Below are lines of data, and only some are wanted. Please repeat exactly those from the line that has "- No big advertisement, mainly" through the line that has "#### Period F (2013 - 2015)".

### DATA SHOWN
▬▬▬▬▬▬▬▬▬▬
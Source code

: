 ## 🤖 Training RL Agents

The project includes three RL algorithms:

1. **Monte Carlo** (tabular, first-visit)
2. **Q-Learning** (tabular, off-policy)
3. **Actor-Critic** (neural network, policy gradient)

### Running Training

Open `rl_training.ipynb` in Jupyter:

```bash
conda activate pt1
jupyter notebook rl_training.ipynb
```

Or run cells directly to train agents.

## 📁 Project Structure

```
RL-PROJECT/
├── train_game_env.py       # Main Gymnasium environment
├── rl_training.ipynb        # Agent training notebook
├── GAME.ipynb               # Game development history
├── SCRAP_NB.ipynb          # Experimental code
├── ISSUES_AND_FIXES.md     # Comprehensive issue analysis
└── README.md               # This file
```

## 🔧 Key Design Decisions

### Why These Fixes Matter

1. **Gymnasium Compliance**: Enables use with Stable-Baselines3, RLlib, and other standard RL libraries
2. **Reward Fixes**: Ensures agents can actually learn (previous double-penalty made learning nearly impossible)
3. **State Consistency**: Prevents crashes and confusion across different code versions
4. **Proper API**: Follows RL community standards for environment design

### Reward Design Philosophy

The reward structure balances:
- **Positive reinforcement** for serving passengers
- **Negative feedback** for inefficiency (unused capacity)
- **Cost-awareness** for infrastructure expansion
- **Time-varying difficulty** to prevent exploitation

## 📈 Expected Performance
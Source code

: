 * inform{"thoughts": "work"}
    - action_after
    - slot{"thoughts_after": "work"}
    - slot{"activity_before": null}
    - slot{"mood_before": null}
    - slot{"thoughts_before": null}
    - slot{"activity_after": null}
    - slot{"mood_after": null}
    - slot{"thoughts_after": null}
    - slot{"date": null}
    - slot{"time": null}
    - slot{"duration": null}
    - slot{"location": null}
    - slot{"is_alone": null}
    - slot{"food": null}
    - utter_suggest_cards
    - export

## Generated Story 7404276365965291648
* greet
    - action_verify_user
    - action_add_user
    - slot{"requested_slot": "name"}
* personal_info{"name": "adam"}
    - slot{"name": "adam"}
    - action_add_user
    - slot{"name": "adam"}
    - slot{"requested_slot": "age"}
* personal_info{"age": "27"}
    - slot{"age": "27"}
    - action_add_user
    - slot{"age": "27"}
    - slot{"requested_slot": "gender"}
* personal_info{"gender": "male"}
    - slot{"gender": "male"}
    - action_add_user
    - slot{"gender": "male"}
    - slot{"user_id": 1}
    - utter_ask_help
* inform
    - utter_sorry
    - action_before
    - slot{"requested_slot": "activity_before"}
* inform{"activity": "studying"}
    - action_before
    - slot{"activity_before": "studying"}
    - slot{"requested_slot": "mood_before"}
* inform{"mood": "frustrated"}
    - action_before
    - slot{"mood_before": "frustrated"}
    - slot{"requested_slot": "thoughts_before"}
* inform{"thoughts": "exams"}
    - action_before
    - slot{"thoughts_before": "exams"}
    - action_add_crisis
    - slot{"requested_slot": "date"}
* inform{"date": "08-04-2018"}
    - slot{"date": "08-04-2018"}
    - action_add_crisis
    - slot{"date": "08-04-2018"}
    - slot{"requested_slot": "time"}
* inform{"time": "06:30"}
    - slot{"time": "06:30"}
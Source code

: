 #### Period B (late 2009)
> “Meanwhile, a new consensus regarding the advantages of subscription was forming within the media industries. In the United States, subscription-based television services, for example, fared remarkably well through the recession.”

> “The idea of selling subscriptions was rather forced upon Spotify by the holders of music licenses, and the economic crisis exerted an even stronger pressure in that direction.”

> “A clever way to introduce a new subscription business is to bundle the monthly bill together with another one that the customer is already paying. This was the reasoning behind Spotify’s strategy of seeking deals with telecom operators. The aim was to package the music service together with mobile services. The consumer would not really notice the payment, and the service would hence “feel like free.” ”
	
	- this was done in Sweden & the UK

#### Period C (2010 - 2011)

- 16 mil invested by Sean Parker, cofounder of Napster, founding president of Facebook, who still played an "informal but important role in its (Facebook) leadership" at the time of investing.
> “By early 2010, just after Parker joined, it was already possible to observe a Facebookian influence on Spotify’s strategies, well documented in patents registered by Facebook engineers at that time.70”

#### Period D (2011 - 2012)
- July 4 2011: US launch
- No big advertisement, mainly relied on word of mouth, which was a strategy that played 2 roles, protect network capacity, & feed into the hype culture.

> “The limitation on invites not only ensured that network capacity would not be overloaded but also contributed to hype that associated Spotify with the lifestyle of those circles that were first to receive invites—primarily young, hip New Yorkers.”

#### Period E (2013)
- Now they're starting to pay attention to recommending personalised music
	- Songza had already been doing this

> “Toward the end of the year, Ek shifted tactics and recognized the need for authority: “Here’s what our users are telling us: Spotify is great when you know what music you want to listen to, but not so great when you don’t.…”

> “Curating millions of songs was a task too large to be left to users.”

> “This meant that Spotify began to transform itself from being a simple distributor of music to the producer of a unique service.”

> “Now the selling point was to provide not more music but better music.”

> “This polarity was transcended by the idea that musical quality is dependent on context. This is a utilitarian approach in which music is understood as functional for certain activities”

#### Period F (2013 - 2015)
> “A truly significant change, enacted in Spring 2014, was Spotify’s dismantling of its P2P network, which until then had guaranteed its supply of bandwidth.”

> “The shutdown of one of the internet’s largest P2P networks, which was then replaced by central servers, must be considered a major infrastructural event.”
▬▬▬▬▬▬▬▬▬▬
### EXPECTED ANSWER
- No big advertisement, mainly relied on word of mouth, which was a strategy that played 2 roles, protect network capacity, & feed into the hype culture.

> “The limitation on invites not only ensured that network capacity would not be overloaded but also contributed to hype that associated Spotify with the lifestyle of those circles that were first to receive invites—primarily young, hip New Yorkers.”

#### Period E (2013)
- Now they're starting to pay attention to recommending personalised music
	- Songza had already been doing this

> “Toward the end of the year, Ek shifted tactics and recognized the need for authority: “Here’s what our users are telling us: Spotify is great when you know what music you want to listen to, but not so great when you don’t.…”

> “Curating millions of songs was a task too large to be left to users.”

> “This meant that Spotify began to transform itself from being a simple distributor of music to the producer of a unique service.”

> “Now the selling point was to provide not more music but better music.”

> “This polarity was transcended by the idea that musical quality is dependent on context. This is a utilitarian approach in which music is understood as functional for certain activities”

#### Period F (2013 - 2015)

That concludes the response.